Don’t Offend The Natives: Understanding Your Surroundings
As we discussed seeing the value of social media requires looking beyond simple metrics. But why else is buying followers a bad thing, after-all won’t thousands of followers make me look popular? The short answer: No. The key is understanding your social media ecosystem. Twitter users who are actively engaged identify fake users in seconds. An account with 10K followers, 35 tweets, 3 retweets, and 4 mentions, is not an account to follow. It’s an account to avoid.
Not only will Twitter users be inclined to avoid your bogus account and it’s army of robot followers it also diminishes your credibility (remember credibility is on our list of value-added benefits of social media). Credibility is an essential component of all interaction online. Google is constantly optimizing it’s page rank algorithm looking for the best, most relevant, most credible sources of information because that is what real people want and need.

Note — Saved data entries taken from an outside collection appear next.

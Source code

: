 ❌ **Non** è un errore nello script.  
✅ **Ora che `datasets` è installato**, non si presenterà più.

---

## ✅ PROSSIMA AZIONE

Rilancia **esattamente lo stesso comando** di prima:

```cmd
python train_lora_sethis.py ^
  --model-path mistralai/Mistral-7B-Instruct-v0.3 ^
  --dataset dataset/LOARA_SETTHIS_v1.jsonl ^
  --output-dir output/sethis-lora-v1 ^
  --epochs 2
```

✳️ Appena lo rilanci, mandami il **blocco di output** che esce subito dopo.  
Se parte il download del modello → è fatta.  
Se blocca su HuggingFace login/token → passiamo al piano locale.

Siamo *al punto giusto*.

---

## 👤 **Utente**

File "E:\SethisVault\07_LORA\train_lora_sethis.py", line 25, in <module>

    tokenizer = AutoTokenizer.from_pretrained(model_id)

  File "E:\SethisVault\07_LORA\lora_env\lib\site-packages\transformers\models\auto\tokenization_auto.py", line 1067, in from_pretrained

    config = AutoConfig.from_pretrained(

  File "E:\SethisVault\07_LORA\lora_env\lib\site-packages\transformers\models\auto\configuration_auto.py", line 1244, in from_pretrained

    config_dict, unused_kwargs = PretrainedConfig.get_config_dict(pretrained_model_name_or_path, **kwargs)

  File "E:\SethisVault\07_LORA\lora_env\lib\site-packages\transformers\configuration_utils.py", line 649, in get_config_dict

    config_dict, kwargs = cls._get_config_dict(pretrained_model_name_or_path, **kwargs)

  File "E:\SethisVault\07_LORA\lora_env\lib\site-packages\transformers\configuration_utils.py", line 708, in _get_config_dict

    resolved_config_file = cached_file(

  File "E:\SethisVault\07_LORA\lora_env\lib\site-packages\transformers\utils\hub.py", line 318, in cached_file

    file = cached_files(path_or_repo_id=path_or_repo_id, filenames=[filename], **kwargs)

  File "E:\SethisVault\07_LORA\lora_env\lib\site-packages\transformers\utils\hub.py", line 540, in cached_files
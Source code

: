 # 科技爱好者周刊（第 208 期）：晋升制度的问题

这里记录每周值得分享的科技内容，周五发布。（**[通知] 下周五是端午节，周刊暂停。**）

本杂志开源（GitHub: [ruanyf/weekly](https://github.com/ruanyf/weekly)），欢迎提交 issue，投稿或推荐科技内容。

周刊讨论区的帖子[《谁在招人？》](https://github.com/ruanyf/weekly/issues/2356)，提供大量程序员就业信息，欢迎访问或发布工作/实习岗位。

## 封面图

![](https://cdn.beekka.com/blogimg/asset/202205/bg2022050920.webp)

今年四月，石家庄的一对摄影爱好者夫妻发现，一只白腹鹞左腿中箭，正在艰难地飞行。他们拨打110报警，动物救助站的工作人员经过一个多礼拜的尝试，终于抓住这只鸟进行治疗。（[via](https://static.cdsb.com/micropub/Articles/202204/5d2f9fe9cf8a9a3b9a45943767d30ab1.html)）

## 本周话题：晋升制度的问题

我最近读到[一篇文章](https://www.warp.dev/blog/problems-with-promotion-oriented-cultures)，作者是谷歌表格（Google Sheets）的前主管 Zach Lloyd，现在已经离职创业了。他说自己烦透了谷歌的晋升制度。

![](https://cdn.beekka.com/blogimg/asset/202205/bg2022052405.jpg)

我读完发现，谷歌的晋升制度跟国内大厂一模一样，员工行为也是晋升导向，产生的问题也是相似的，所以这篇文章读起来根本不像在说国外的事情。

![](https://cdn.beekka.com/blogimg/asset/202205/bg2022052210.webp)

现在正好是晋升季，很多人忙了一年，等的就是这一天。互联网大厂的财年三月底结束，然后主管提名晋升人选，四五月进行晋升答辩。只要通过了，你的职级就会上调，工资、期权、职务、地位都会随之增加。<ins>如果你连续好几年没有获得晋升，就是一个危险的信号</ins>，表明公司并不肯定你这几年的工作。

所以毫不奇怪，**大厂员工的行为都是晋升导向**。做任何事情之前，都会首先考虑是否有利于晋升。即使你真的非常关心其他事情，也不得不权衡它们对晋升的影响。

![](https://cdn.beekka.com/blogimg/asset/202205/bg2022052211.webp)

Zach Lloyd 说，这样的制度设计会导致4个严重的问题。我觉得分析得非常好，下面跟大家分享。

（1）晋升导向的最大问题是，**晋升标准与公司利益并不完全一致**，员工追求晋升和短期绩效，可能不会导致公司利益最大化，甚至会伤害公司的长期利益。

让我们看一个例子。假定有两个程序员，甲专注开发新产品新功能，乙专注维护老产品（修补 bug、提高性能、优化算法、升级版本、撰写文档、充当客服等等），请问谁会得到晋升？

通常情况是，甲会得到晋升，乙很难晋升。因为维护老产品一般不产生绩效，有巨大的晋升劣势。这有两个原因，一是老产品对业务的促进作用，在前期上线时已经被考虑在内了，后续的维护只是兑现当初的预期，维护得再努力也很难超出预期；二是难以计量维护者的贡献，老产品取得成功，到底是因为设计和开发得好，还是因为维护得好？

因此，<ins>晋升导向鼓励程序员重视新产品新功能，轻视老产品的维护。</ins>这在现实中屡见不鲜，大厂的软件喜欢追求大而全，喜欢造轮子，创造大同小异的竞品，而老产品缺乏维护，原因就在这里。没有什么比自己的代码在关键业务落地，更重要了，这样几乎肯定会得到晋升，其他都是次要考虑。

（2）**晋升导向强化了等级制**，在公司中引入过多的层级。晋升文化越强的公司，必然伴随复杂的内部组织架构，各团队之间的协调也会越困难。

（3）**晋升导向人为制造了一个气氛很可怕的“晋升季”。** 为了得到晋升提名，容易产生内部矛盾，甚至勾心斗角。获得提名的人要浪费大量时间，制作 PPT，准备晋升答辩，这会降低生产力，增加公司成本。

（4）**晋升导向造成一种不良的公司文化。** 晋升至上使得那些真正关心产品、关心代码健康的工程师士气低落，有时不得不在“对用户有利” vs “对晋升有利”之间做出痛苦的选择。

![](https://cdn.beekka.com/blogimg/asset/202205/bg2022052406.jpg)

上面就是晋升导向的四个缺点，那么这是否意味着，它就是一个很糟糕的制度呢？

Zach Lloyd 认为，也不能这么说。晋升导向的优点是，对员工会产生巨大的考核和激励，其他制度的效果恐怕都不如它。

Credibility is Essential Online AND Offline.
Credibility is trust. But credibility is also culture (taste). Steve Jobs described taste this way: “Taste is original ideas, and bringing culture to your products.” Being credible, trusted, and tasteful is essential at every level of a business. Even frontline employees who are engaged in social media are turned off by companies that lack culture, taste and credibility. The best employees are engaged employees who will take ownership of their work want to build, and contribute to something real. Short cuts turn off employee engagement. Engaged employees will recoil from being represented online with bogus black hat social media tactics.
Fake Followers Don’t Spend Money
Social networks are quickly gathering a level of garbage that must be sorted and discarded to get to the real value. But not only will real, engaged, Twitter users not appreciate bogus followers, fake followers don’t add value. Fake followers don’t contribute anything, and ultimately fake followers don’t buy products, or services. At the end of the day isn’t that the point?
After publishing this post we did more research and found Status People Checks for Fake Twitter Followers. This handy little service takes a quick peak at your twitter followers (or your friends, co-workers, or random others) and tells you how of their followers are real, or fake.
HBR also has a great summary of different approaches to social media strategy.